Improving the safety of N,N-dimethylacetamide (DMA) as a potential treatment for preterm birth in a pregnant mouse model using a vaginal nanoformulation.

Vaginal administration and the uterine first pass effect allow for preferential delivery of drugs to the reproductive tract. Dimethylacetamide has previously been shown to delay preterm birth in a pregnant mouse model when given intraperitoneally but the effectiveness of a vaginal nanoformulation of dimethylacetamide has yet to be tested. The purpose of this study was to compare the two formulations of dimethylacetamide for efficacy in rescuing pups from preterm birth in an inflammation-induced mouse model, effects on the maternal fetal interface, and pharmacokinetic profiles in maternal plasma. Timed pregnant CD1 mice were given a 1.56 mg/kg intraperitoneal dose of lipopolysaccharide followed by 3 doses of either vaginal dimethylacetamide or intraperitoneal dimethylacetamide.
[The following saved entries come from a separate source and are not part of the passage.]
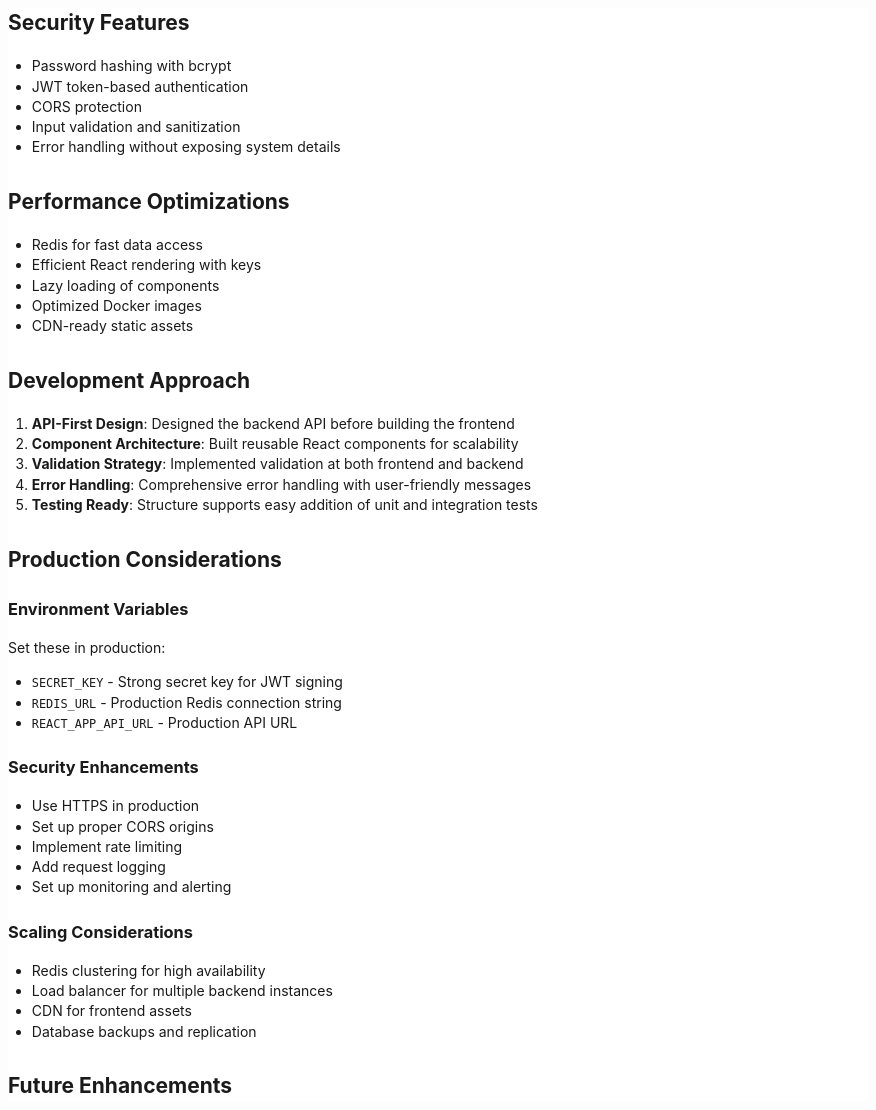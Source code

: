 ## Security Features

- Password hashing with bcrypt
- JWT token-based authentication
- CORS protection
- Input validation and sanitization
- Error handling without exposing system details

## Performance Optimizations

- Redis for fast data access
- Efficient React rendering with keys
- Lazy loading of components
- Optimized Docker images
- CDN-ready static assets

## Development Approach

1. **API-First Design**: Designed the backend API before building the frontend
2. **Component Architecture**: Built reusable React components for scalability
3. **Validation Strategy**: Implemented validation at both frontend and backend
4. **Error Handling**: Comprehensive error handling with user-friendly messages
5. **Testing Ready**: Structure supports easy addition of unit and integration tests

## Production Considerations

### Environment Variables

Set these in production:

- `SECRET_KEY` - Strong secret key for JWT signing
- `REDIS_URL` - Production Redis connection string
- `REACT_APP_API_URL` - Production API URL

### Security Enhancements

- Use HTTPS in production
- Set up proper CORS origins
- Implement rate limiting
- Add request logging
- Set up monitoring and alerting

### Scaling Considerations

- Redis clustering for high availability
- Load balancer for multiple backend instances
- CDN for frontend assets
- Database backups and replication

## Future Enhancements
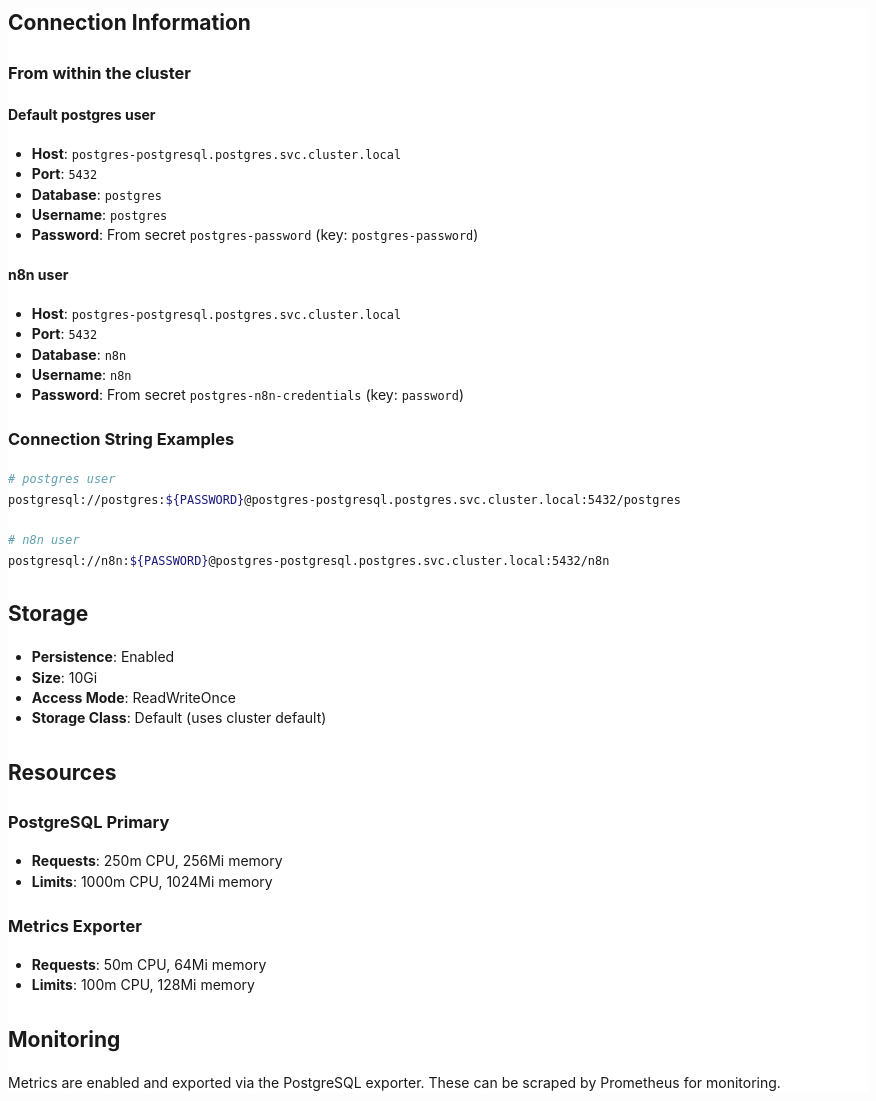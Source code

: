 ## Connection Information

### From within the cluster

#### Default postgres user
- **Host**: `postgres-postgresql.postgres.svc.cluster.local`
- **Port**: `5432`
- **Database**: `postgres`
- **Username**: `postgres`
- **Password**: From secret `postgres-password` (key: `postgres-password`)

#### n8n user
- **Host**: `postgres-postgresql.postgres.svc.cluster.local`
- **Port**: `5432`
- **Database**: `n8n`
- **Username**: `n8n`
- **Password**: From secret `postgres-n8n-credentials` (key: `password`)

### Connection String Examples

```bash
# postgres user
postgresql://postgres:${PASSWORD}@postgres-postgresql.postgres.svc.cluster.local:5432/postgres

# n8n user
postgresql://n8n:${PASSWORD}@postgres-postgresql.postgres.svc.cluster.local:5432/n8n
```

## Storage

- **Persistence**: Enabled
- **Size**: 10Gi
- **Access Mode**: ReadWriteOnce
- **Storage Class**: Default (uses cluster default)

## Resources

### PostgreSQL Primary
- **Requests**: 250m CPU, 256Mi memory
- **Limits**: 1000m CPU, 1024Mi memory

### Metrics Exporter
- **Requests**: 50m CPU, 64Mi memory
- **Limits**: 100m CPU, 128Mi memory

## Monitoring

Metrics are enabled and exported via the PostgreSQL exporter. These can be scraped by Prometheus for monitoring.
Mice were monitored for 48 h and times of deliveries were recorded. Additionally, CD1 mice in late gestation were given a single dose of either vaginal or intraperitoneal dimethylacetamide and blood was drawn at 3 different time points following administration. Vaginal administration of dimethylacetamide had similar efficacy in delaying inflammation induced preterm birth as intraperitoneal administration but resulted in lower concentrations in the systemic circulation and decreased effects on the maternal fetal interface. Vaginal nanoformulations should be explored for their potential therapeutic value for the delay of preterm birth.